Thanks to the Stop Online Piracy Act (SOPA), lots of tech junkies have become politics junkies, too. For that reason, we decided to figure out which candidates got the most money from the technology industry in 2011.
It’s part of the Federal Elections Commission’s job to let us know which companies are donating to which political candidates. The FEC’s 2011 report, released in December, is chock-full of useful data. We found the info we needed by using the tools on OpenSecrets.org, a research group dedicated to “tracking money in U.S. politics and its effect on elections and public policy.”
Note that companies don’t give money directly to campaigns. Rather, these numbers reflect contributions given by employees and political action committees (PACs) affiliated with tech companies.
As it turns out, only three of the presidential hopefuls in 2012 have received a substantial proportion of their total largesses from the tech industry, labeled “Computers/Internet” on OpenSecrets: Ron Paul (with $166,764), Mitt Romney ($392,400) and Barack Obama ($1,338,109).
Of the six Republicans and one Democrat running for president in 2012, only these three can count the tech industry amongst the top 20 sectors that contributed to their campaigns.
During the 2008 election, the tech industry gave $9 million to Barack Obama’s eventually victorious campaign. With 11 campaign (and fundraising) months to go before Election Day, it’s yet to be determined if Silicon Valley will match or exceed that amount for Obama’s 2012 presidential bid.
Which tech giant is the biggest contributor to political campaigns? Microsoft, by leaps and bounds.

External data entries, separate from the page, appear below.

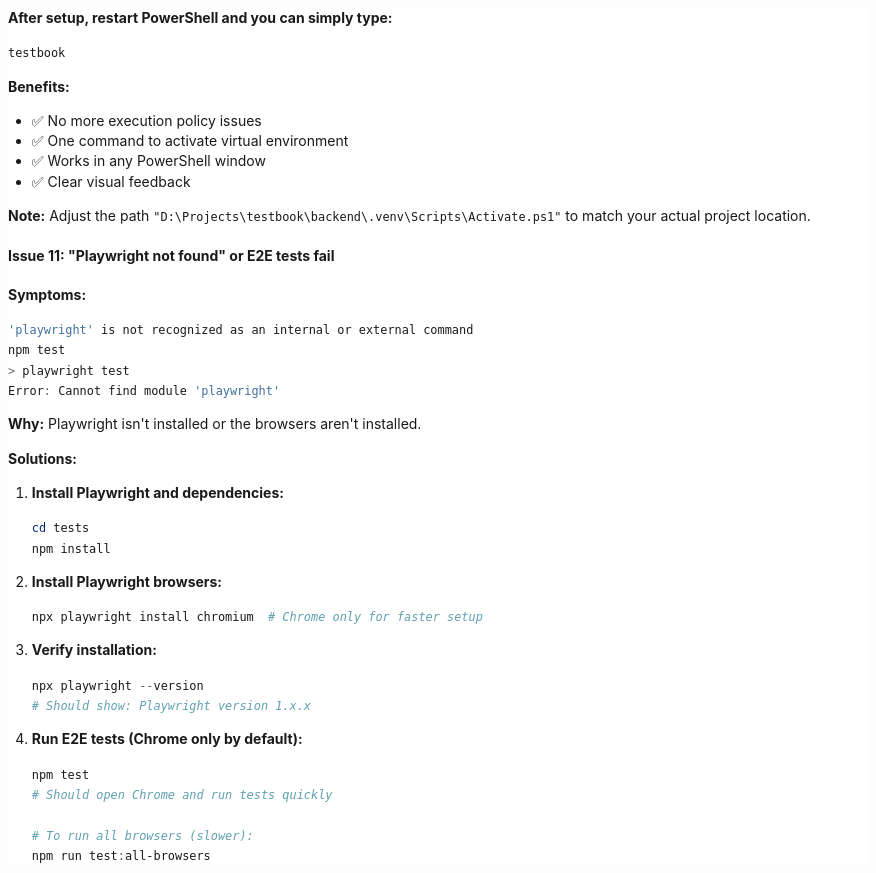 **After setup, restart PowerShell and you can simply type:**

```powershell
testbook
```

**Benefits:**

- ✅ No more execution policy issues
- ✅ One command to activate virtual environment
- ✅ Works in any PowerShell window
- ✅ Clear visual feedback

**Note:** Adjust the path `"D:\Projects\testbook\backend\.venv\Scripts\Activate.ps1"` to match your actual project location.

#### Issue 11: "Playwright not found" or E2E tests fail

**Symptoms:**

```powershell
'playwright' is not recognized as an internal or external command
npm test
> playwright test
Error: Cannot find module 'playwright'
```

**Why:** Playwright isn't installed or the browsers aren't installed.

**Solutions:**

1. **Install Playwright and dependencies:**

   ```powershell
   cd tests
   npm install
   ```

2. **Install Playwright browsers:**

   ```powershell
   npx playwright install chromium  # Chrome only for faster setup
   ```

3. **Verify installation:**

   ```powershell
   npx playwright --version
   # Should show: Playwright version 1.x.x
   ```

4. **Run E2E tests (Chrome only by default):**

   ```powershell
   npm test
   # Should open Chrome and run tests quickly

   # To run all browsers (slower):
   npm run test:all-browsers
   ```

Microsoft-affiliated PACs and employees of the company gave President Obama a total of $171,073 last year. Ron Paul and Mitt Romney also benefited from some Microsoft cash, accepting $13,398 and $12,500 respectively. Microsoft PACs and employees also topped the Democratic National Committee’s list of donors at $196,400.
Next up, there’s Google. The Mountain View, CA-based company has given Barack Obama $95,066 through employees and PACs for the 2012 election cycle. Ron Paul took $10,390 of Google’s money as well.
Cisco Systems and Intel take the number-three and -four spots on the list. They gave $276,726 and $261,125, respectively, to federal candidates, parties and “outside groups” last year.
Over 80% of the tech industry’s political contributions are made through individuals. Most of the rest are given through PACs, which are private organizations that advance political candidates or issues.
The technology industry leans Democratic. Tech companies gave the Democratic National Committee $2,720,774, but did not award enough to the Republican National Committee to appear as a “Top Industry” contributor. Sixty-six-percent of tech contributions are for Democrats, while 34% are for Republican candidates.
It’s important to note, as TV funnymen Steven Colbert and Jon Stewart have been shrewdly parodying, that some PACs can choose not to report the names of contributors, making their contributions impossible to trace.